A few things I think should be represented: NYC, D.C., Philly, Jersey Shore, the Adirondacks, and Niagara Falls. Opinions? Photo suggestions (that aren't already being used elsewhere in our guides)? --Peter Talk 05:11, 17 October 2009 (EDT)
- I don't have a lot of suggestions, I'm afraid. I took a glance through Commons' featured pictures, but the U.S. selection is heavily weighted to the west. There's only one FP of Niagara Falls, for instance, and it's not even that good: Wikipedia:Commons:File:Niagarablue.jpg. To me, as highlighted in the introduction, the Mid-Atlantic is defined equally by its large cities and skyscrapers as by its areas of natural beauty. I don't know which aspect would make for a better lead picture, although we really can't ignore the impact of the NYC-Philly-Washington metropolis on the area. Something like Wikipedia:Commons:File:Philadelphia skyline August 2007.jpg would show what is essentially a typical Mid-Atlantic cityscape with skyscrapers and a river in close proximity. Just some thoughts. LtPowers 10:45, 17 October 2009 (EDT)
- wikipedia:commons:File:Middle Saranac Lake from Ampersand.jpg is a nice scene from the Adirondacks. LtPowers 14:23, 6 November 2009 (EST)
- Heh, is your plan to fill the article with blue images? --Peter Talk 16:38, 6 November 2009 (EST)
- Hmm, sounds like a plan; I'll revert your Assateague ponies picture back to the bluish version and we'll have a superfecta. =) LtPowers 22:28, 6 November 2009 (EST)
I'm tempted to replace Lehigh Valley with Thousand Islands; the latter seems like more of a tourist destination to me. Thoughts? LtPowers 08:59, 21 January 2011 (EST)

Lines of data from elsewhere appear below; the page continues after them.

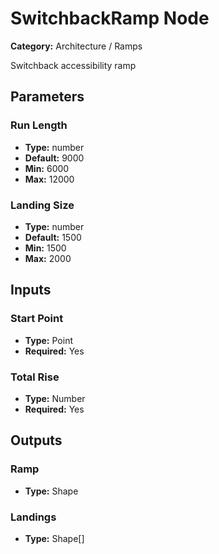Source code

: 
# SwitchbackRamp Node

**Category:** Architecture / Ramps

Switchback accessibility ramp

## Parameters


### Run Length
- **Type:** number
- **Default:** 9000
- **Min:** 6000
- **Max:** 12000



### Landing Size
- **Type:** number
- **Default:** 1500
- **Min:** 1500
- **Max:** 2000



## Inputs


### Start Point
- **Type:** Point
- **Required:** Yes



### Total Rise
- **Type:** Number
- **Required:** Yes



## Outputs


### Ramp
- **Type:** Shape



### Landings
- **Type:** Shape[]




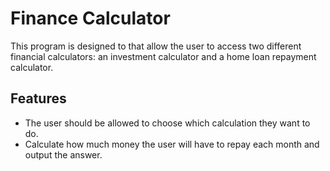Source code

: # Finance Calculator 
This program is designed to that allow the user to access two different financial calculators: an investment calculator and a home loan repayment calculator.
## Features 
* The user should be allowed to choose which calculation they want to do.
* Calculate how much money the user will have to repay each month and output the answer.

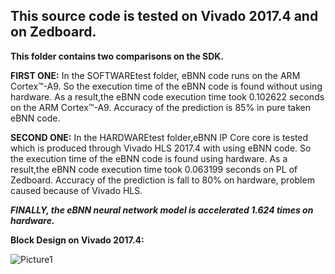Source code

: ## **This source code is tested on Vivado 2017.4 and on Zedboard.**

**This folder contains two comparisons on the SDK.**

**FIRST ONE:**
In the SOFTWAREtest folder, eBNN code runs on the ARM Cortex™-A9. 
So the execution time of the eBNN code is found without using hardware.
As a result,the eBNN code execution time took 0.102622 seconds on the ARM Cortex™-A9.
Accuracy of the prediction is 85% in pure taken eBNN code.

**SECOND ONE:**
In the HARDWAREtest folder,eBNN IP Core core is tested which is produced through Vivado HLS 2017.4 with using eBNN code. 
So the execution time of the eBNN code is found using hardware.
As a result,the eBNN code execution time took 0.063199 seconds on PL of Zedboard.
Accuracy of the prediction is fall to 80% on hardware, problem caused because of Vivado HLS.


**_FINALLY, the eBNN neural network model is accelerated 1.624 times on hardware._**


**Block Design on Vivado 2017.4:**

![Picture1](https://user-images.githubusercontent.com/77918562/124342368-25dd3f00-dbcc-11eb-988c-3079f412c66a.png)

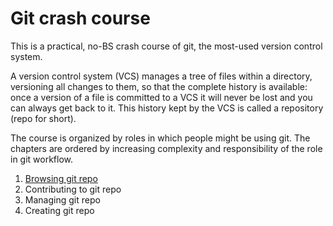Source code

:# Git crash course

This is a practical, no-BS crash course of git, the most-used version control system.

A version control system (VCS) manages a tree of files within a directory, versioning all changes to them,
so that the complete history is available:
once a version of a file is committed to a VCS it will never be lost and you can always get back to it.
This history kept by the VCS is called a repository (repo for short).

The course is organized by roles in which people might be using git.
The chapters are ordered by increasing complexity and responsibility of the role in git workflow.

1. [Browsing git repo](Browsing.md)
2. Contributing to git repo
3. Managing git repo
4. Creating git repo
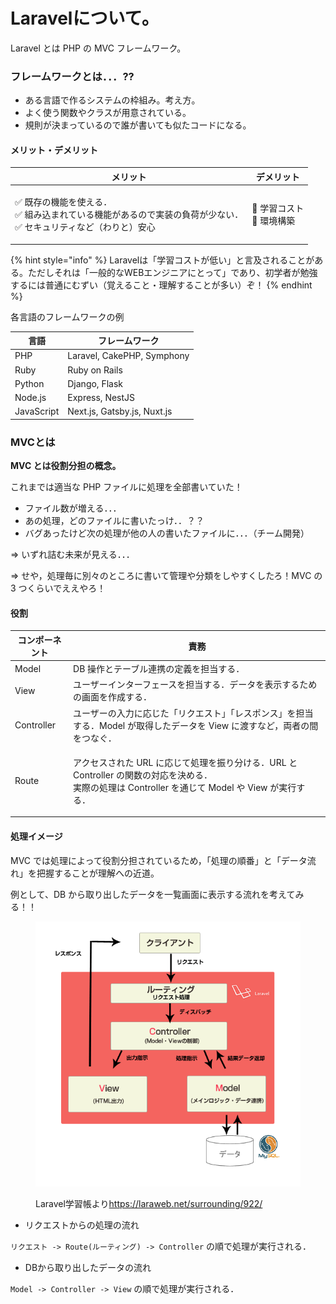 # Laravelについて。

Laravel とは PHP の MVC フレームワーク。



### フレームワークとは．．．??

* ある言語で作るシステムの枠組み。考え方。
* よく使う関数やクラスが用意されている。
* 規則が決まっているので誰が書いても似たコードになる。

#### メリット・デメリット <a href="#merittotodemeritto" id="merittotodemeritto"></a>

| メリット                                                                    | デメリット                      |
| ----------------------------------------------------------------------- | -------------------------- |
| <p>✅ 既存の機能を使える．<br>✅ 組み込まれている機能があるので実装の負荷が少ない．<br>✅ セキュリティなど（わりと）安心</p> | <p>🔼 学習コスト<br>🔼 環境構築</p> |

{% hint style="info" %}
Laravelは「学習コストが低い」と言及されることがある。ただしそれは「一般的なWEBエンジニアにとって」であり、初学者が勉強するには普通にむずい（覚えること・理解することが多い）ぞ！
{% endhint %}

各言語のフレームワークの例

| 言語         | フレームワーク                     |
| ---------- | --------------------------- |
| PHP        | Laravel, CakePHP, Symphony  |
| Ruby       | Ruby on Rails               |
| Python     | Django, Flask               |
| Node.js    | Express, NestJS             |
| JavaScript | Next.js, Gatsby.js, Nuxt.js |



### MVCとは

**MVC とは役割分担の概念。**

これまでは適当な PHP ファイルに処理を全部書いていた！

* ファイル数が増える．．．
* あの処理，どのファイルに書いたっけ．．？？
* バグあったけど次の処理が他の人の書いたファイルに．．．（チーム開発）

\=> いずれ詰む未来が見える．．．

\=> せや，処理毎に別々のところに書いて管理や分類をしやすくしたろ！MVC の 3 つくらいでええやろ！

#### 役割 <a href="#yi-ge-fen-dan" id="yi-ge-fen-dan"></a>

| コンポーネント    | 責務                                                                                                         |
| ---------- | ---------------------------------------------------------------------------------------------------------- |
| Model      | DB 操作とテーブル連携の定義を担当する．                                                                                      |
| View       | ユーザーインターフェースを担当する．データを表示するための画面を作成する．                                                                      |
| Controller | ユーザーの入力に応じた「リクエスト」「レスポンス」を担当する．Model が取得したデータを View に渡すなど，両者の間をつなぐ．                                        |
| Route      | <p>アクセスされた URL に応じて処理を振り分ける．URL と Controller の関数の対応を決める．<br>実際の処理は Controller を通じて Model や View が実行する．</p> |

#### 処理イメージ <a href="#noimji" id="noimji"></a>

MVC では処理によって役割分担されているため，「処理の順番」と「データ流れ」を把握することが理解への近道。

例として、DB から取り出したデータを一覧画面に表示する流れを考えてみる！！



<figure><img src="../../.gitbook/assets/image.png" alt=""><figcaption><p>Laravel学習帳より<a href="https://laraweb.net/surrounding/922/">https://laraweb.net/surrounding/922/</a></p></figcaption></figure>

* リクエストからの処理の流れ

`リクエスト -> Route(ルーティング) -> Controller` の順で処理が実行される．

* DBから取り出したデータの流れ

`Model -> Controller -> View` の順で処理が実行される．
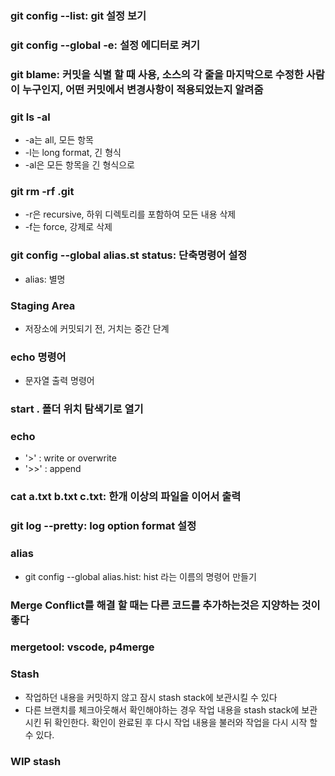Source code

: ### git config --list: git 설정 보기

### git config --global -e: 설정 에디터로 켜기

### git blame: 커밋을 식별 할 때 사용, 소스의 각 줄을 마지막으로 수정한 사람이 누구인지, 어떤 커밋에서 변경사항이 적용되었는지 알려줌

### git ls -al

- -a는 all, 모든 항목
- -l는 long format, 긴 형식
- -al은 모든 항목을 긴 형식으로

### git rm -rf .git

- -r은 recursive, 하위 디렉토리를 포함하여 모든 내용 삭제
- -f는 force, 강제로 삭제

### git config --global alias.st status: 단축명령어 설정

- alias: 별명

### Staging Area

- 저장소에 커밋되기 전, 거치는 중간 단계

### echo 명령어

- 문자열 출력 명령어

### start . 폴더 위치 탐색기로 열기

### echo

- '>' : write or overwrite
- '>>' : append

### cat a.txt b.txt c.txt: 한개 이상의 파일을 이어서 출력

### git log --pretty: log option format 설정

### alias

- git config --global alias.hist: hist 라는 이름의 명령어 만들기

### Merge Conflict를 해결 할 때는 다른 코드를 추가하는것은 지양하는 것이 좋다

### mergetool: vscode, p4merge

### Stash

- 작업하던 내용을 커밋하지 않고 잠시 stash stack에 보관시킬 수 있다
- 다른 브랜치를 체크아웃해서 확인해야하는 경우 작업 내용을 stash stack에 보관 시킨 뒤 확인한다. 확인이 완료된 후 다시 작업 내용을 불러와 작업을 다시 시작 할 수 있다.

### WIP stash
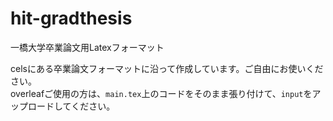 # hit-gradthesis
一橋大学卒業論文用Latexフォーマット  
  
celsにある卒業論文フォーマットに沿って作成しています。ご自由にお使いください。  
overleafご使用の方は、`main.tex`上のコードをそのまま張り付けて、`input`をアップロードしてください。
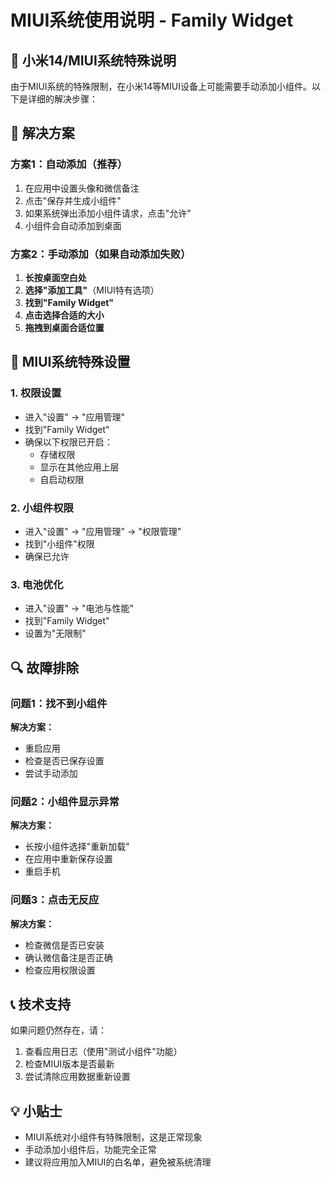 # MIUI系统使用说明 - Family Widget

## 🚨 小米14/MIUI系统特殊说明

由于MIUI系统的特殊限制，在小米14等MIUI设备上可能需要手动添加小组件。以下是详细的解决步骤：

## 🔧 解决方案

### 方案1：自动添加（推荐）
1. 在应用中设置头像和微信备注
2. 点击"保存并生成小组件"
3. 如果系统弹出添加小组件请求，点击"允许"
4. 小组件会自动添加到桌面

### 方案2：手动添加（如果自动添加失败）
1. **长按桌面空白处**
2. **选择"添加工具"**（MIUI特有选项）
3. **找到"Family Widget"**
4. **点击选择合适的大小**
5. **拖拽到桌面合适位置**

## 📱 MIUI系统特殊设置

### 1. 权限设置
- 进入"设置" → "应用管理"
- 找到"Family Widget"
- 确保以下权限已开启：
  - 存储权限
  - 显示在其他应用上层
  - 自启动权限

### 2. 小组件权限
- 进入"设置" → "应用管理" → "权限管理"
- 找到"小组件"权限
- 确保已允许

### 3. 电池优化
- 进入"设置" → "电池与性能"
- 找到"Family Widget"
- 设置为"无限制"

## 🔍 故障排除

### 问题1：找不到小组件
**解决方案：**
- 重启应用
- 检查是否已保存设置
- 尝试手动添加

### 问题2：小组件显示异常
**解决方案：**
- 长按小组件选择"重新加载"
- 在应用中重新保存设置
- 重启手机

### 问题3：点击无反应
**解决方案：**
- 检查微信是否已安装
- 确认微信备注是否正确
- 检查应用权限设置

## 📞 技术支持

如果问题仍然存在，请：
1. 查看应用日志（使用"测试小组件"功能）
2. 检查MIUI版本是否最新
3. 尝试清除应用数据重新设置

## 💡 小贴士

- MIUI系统对小组件有特殊限制，这是正常现象
- 手动添加小组件后，功能完全正常
- 建议将应用加入MIUI的白名单，避免被系统清理 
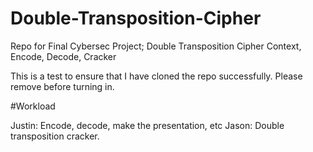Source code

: # Double-Transposition-Cipher
Repo for Final Cybersec Project; Double Transposition Cipher Context, Encode, Decode, Cracker

This is a test to ensure that I have cloned the repo successfully. Please remove before turning in.

#Workload

Justin: Encode, decode, make the presentation, etc
Jason: Double transposition cracker.
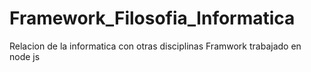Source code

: # Framework_Filosofia_Informatica
Relacion de la informatica con otras disciplinas 
Framwork trabajado en node js
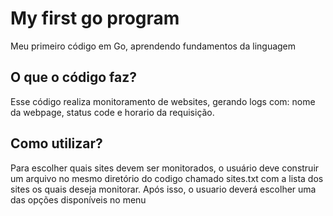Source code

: # My first go program
Meu primeiro código em Go, aprendendo fundamentos da linguagem

## O que o código faz?
Esse código realiza monitoramento de websites, gerando logs com: nome da webpage, status code e horario da requisição. 

## Como utilizar?
Para escolher quais sites devem ser monitorados, o usuário deve construir um arquivo no mesmo diretório do codigo chamado sites.txt com a lista dos sites os quais deseja monitorar. Após isso, o usuario deverá escolher uma das opções disponíveis no menu

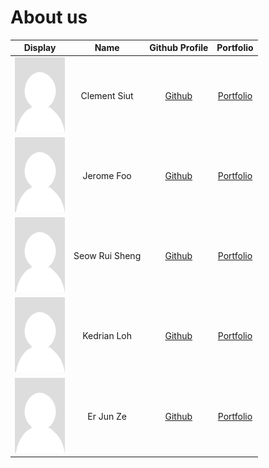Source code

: # About us

| Display                             |      Name      |               Github Profile                |              Portfolio              |
|-------------------------------------|:--------------:|:-------------------------------------------:|:-----------------------------------:|
| ![](images/PlaceholderPortrait.png) |  Clement Siut  |   [Github](https://github.com/clement559)   |   [Portfolio](team/clement559.md)   |
| ![](images/PlaceholderPortrait.png) |   Jerome Foo   | [Github](https://github.com/jeromeongithub) | [Portfolio](team/jeromeongithub.md) |
| ![](images/PlaceholderPortrait.png) | Seow Rui Sheng |  [Github](https://github.com/RuiShengGit)   |  [Portfolio](team/ruishenggit.md)   |
| ![](images/PlaceholderPortrait.png) |  Kedrian Loh   |   [Github](https://github.com/KedrianLoh)   |   [Portfolio](team/kedrianloh.md)   |
| ![](images/PlaceholderPortrait.png) |   Er Jun Ze    |    [Github](https://github.com/ERJUNZE)     |    [Portfolio](team/erjunze.md)     |
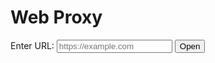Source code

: <!DOCTYPE html>
<html lang="en">
<head>
  <meta charset="UTF-8">
  <meta name="viewport" content="width=device-width, initial-scale=1.0">
  <title>Web Proxy</title>
</head>
<body>
  <h1>Web Proxy</h1>
  <form id="proxyForm">
    <label for="url">Enter URL:</label>
    <input type="text" id="url" name="url" placeholder="https://example.com" required>
    <button type="submit">Open</button>
  </form>
  <script>
    document.getElementById('proxyForm').addEventListener('submit', function(e) {
      e.preventDefault();
      const url = document.getElementById('url').value;
      if (url) {
        window.open(`/proxy?url=${encodeURIComponent(url)}`, '_blank');
      } else {
        alert('Please enter a valid URL.');
      }
    });
  </script>
</body>
</html>
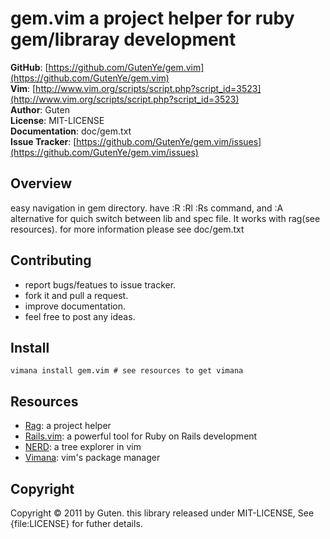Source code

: gem.vim a project helper for ruby gem/libraray development
===========================================================

**GitHub**: [https://github.com/GutenYe/gem.vim](https://github.com/GutenYe/gem.vim) <br/>
**Vim**: [http://www.vim.org/scripts/script.php?script_id=3523](http://www.vim.org/scripts/script.php?script_id=3523) <br/>
**Author**:	Guten <br/>
**License**: MIT-LICENSE <br/>
**Documentation**: doc/gem.txt <br/>
**Issue Tracker**: [https://github.com/GutenYe/gem.vim/issues](https://github.com/GutenYe/gem.vim/issues) <br/>

Overview
--------

easy navigation in gem directory. have :R :Rl :Rs command, and :A alternative for quich switch between lib and spec file. It works with rag(see resources). for more information please see doc/gem.txt

Contributing
-------------

* report bugs/featues to issue tracker.
* fork it and pull a request.
* improve documentation.
* feel free to post any ideas. 

Install
-------

	vimana install gem.vim # see resources to get vimana

Resources
---------

* [Rag](https://github.com/GutenYe/rag): a project helper
* [Rails.vim](https://github.com/tpope/vim-rails): a powerful tool for Ruby on Rails development
* [NERD](https://github.com/scrooloose/nerdtree): a tree explorer in vim
* [Vimana](https://github.com/c9s/Vimana): vim's package manager

Copyright
---------
Copyright &copy; 2011 by Guten. this library released under MIT-LICENSE, See {file:LICENSE} for futher details.
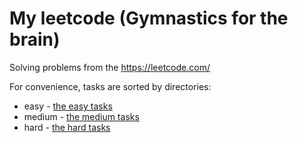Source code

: # My leetcode (Gymnastics for the brain)
Solving problems from the https://leetcode.com/

For convenience, tasks are sorted by directories:
* easy - [the easy tasks](/easy)
* medium - [the medium tasks](/medium)
* hard - [the hard tasks](/hard)
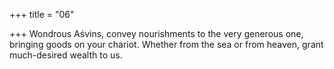 +++
title = "06"

+++
Wondrous Aśvins, convey nourishments to the very generous one,  bringing goods on your chariot.
Whether from the sea or from heaven, grant much-desired wealth to us.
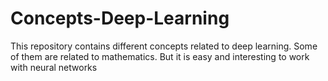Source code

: # Concepts-Deep-Learning
This repository contains different concepts related to deep learning. Some of them  are related to mathematics. But it is easy and interesting to work with neural networks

- This makes sense to me as well. --Peter Talk 00:16, 20 September 2011 (EDT)
New York State is never considered part of the Mid-Atlantic region, which would make no sense geographically, but always part of the Northeast. I see that somewhere along the line, people decided to arbitrarily lump New York into the Mid-Atlantic region because it's not part of New England. That's a mistake. We need to change our regional designations to match the ones in common use that are geographically much more logical. I would make the edit, but I think it's better to search for a consensus first. I'll say right away, though: If you think New York is a Mid-Atlantic state, with due respect, you're wrong. Ikan Kekek 03:22, 15 October 2011 (EDT)
- Do you have any idea how arrogant that sounds? Speaking as a born-and-bred New Yorker, the state has, in my experience, always been part of the Mid-Atlantic, which is a subregion of the Northeast (with some overlap with the South). That's how I learned it growing up, but I'll be sure to tell my fourth-grade teacher she was "wrong" according to some random guy on the Internet. For Wikitravel purposes, grouping these five states works quite well, and there's no better name available, is there? LtPowers 13:42, 15 October 2011 (EDT)
- I've also always heard of New York described as a Mid-Atlantic state. Wikipedia includes New York in the Mid-Atlantic region, and the Middle Atlantic athletic Conferences, which dates back to 1912, includes New York schools. I suspect there are other examples, so I would unfortunately have to say that Ikan's statement that "If you think New York is a Mid-Atlantic state, with due respect, you're wrong" may be a bit strong. -- Ryan • (talk) • 14:29, 15 October 2011 (EDT)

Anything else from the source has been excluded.